→ Task directions: Going line by line through the listing below, count each line that includes the word "https", and reply with the count only.

====== Available data ======

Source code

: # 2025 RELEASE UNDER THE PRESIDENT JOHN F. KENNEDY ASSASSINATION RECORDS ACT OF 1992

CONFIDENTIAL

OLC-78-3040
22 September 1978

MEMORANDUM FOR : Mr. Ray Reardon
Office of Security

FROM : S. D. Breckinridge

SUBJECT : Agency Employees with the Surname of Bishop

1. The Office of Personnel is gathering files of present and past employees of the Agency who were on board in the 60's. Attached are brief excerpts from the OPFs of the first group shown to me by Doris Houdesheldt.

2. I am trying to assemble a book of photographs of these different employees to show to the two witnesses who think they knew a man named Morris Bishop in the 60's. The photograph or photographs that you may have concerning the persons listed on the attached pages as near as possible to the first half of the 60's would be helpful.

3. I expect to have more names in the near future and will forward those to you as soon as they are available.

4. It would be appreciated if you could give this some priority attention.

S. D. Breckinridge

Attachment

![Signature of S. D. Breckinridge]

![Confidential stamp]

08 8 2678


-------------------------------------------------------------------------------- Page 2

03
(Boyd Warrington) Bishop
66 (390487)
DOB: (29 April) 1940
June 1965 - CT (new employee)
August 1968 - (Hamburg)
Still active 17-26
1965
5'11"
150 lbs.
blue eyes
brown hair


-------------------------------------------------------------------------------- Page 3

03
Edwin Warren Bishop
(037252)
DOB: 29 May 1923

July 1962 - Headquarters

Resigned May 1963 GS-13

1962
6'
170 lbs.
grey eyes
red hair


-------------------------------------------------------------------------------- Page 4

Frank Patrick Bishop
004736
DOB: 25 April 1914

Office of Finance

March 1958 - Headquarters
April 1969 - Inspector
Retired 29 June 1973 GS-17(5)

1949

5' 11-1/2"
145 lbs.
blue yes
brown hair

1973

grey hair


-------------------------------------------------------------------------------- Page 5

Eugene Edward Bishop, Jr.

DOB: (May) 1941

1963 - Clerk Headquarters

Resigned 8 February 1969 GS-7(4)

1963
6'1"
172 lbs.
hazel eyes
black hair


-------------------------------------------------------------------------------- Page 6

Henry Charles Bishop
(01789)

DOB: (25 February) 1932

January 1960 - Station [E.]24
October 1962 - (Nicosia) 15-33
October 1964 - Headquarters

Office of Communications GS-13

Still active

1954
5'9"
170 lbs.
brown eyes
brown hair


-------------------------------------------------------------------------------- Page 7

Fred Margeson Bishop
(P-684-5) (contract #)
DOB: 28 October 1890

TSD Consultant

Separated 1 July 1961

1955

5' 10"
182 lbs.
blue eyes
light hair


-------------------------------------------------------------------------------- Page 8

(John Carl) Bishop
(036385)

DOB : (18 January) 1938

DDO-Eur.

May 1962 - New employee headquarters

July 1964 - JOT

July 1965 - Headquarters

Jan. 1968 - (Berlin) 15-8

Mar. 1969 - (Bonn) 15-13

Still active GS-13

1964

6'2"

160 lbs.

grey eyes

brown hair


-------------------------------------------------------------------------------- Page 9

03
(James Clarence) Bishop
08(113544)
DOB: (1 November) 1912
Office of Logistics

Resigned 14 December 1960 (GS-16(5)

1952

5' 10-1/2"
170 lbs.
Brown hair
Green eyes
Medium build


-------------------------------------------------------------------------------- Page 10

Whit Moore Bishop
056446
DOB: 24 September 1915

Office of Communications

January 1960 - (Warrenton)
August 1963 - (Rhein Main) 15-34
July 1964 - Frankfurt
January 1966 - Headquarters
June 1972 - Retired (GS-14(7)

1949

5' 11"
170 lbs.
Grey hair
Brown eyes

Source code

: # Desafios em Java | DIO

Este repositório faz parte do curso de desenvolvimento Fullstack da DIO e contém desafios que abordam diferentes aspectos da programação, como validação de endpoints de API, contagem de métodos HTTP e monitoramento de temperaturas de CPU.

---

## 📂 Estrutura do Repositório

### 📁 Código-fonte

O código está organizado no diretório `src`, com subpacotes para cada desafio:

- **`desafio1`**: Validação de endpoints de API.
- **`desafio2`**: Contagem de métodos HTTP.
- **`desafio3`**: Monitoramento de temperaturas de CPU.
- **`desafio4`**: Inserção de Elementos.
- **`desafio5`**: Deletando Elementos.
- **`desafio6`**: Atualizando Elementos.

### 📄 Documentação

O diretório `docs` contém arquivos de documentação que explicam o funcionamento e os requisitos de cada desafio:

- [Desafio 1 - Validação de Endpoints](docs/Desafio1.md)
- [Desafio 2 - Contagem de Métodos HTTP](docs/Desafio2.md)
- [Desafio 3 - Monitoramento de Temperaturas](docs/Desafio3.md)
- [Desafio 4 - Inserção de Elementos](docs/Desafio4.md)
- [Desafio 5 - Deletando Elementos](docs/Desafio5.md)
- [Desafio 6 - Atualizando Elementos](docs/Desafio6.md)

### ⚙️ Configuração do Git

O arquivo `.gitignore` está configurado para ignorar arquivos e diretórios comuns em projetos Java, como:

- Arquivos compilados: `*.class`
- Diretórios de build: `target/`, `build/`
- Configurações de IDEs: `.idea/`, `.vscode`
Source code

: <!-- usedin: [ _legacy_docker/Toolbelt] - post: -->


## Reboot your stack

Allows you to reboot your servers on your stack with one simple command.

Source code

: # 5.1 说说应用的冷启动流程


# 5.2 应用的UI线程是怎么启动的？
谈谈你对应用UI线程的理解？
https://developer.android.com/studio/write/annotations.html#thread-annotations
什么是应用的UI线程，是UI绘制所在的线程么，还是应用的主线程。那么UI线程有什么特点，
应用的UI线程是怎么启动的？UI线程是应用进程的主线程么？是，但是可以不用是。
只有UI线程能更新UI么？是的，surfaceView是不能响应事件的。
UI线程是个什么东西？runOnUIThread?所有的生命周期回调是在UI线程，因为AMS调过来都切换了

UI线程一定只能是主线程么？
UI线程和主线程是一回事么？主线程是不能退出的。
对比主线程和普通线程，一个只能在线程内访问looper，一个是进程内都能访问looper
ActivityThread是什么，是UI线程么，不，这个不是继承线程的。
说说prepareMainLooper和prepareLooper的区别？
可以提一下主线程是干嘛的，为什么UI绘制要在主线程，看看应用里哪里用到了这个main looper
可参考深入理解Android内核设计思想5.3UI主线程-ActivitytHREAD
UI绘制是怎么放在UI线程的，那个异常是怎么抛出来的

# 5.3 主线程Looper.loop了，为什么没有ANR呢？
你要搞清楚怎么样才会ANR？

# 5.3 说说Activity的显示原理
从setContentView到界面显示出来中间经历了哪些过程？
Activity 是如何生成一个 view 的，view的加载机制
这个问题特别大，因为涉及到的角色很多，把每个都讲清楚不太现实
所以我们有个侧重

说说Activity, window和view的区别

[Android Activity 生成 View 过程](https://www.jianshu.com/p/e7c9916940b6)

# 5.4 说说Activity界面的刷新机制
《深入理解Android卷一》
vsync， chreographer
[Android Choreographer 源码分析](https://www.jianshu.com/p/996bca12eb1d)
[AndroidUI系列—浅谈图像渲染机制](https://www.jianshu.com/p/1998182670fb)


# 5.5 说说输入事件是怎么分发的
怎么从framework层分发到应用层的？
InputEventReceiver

======

→ Solution for this problem: 4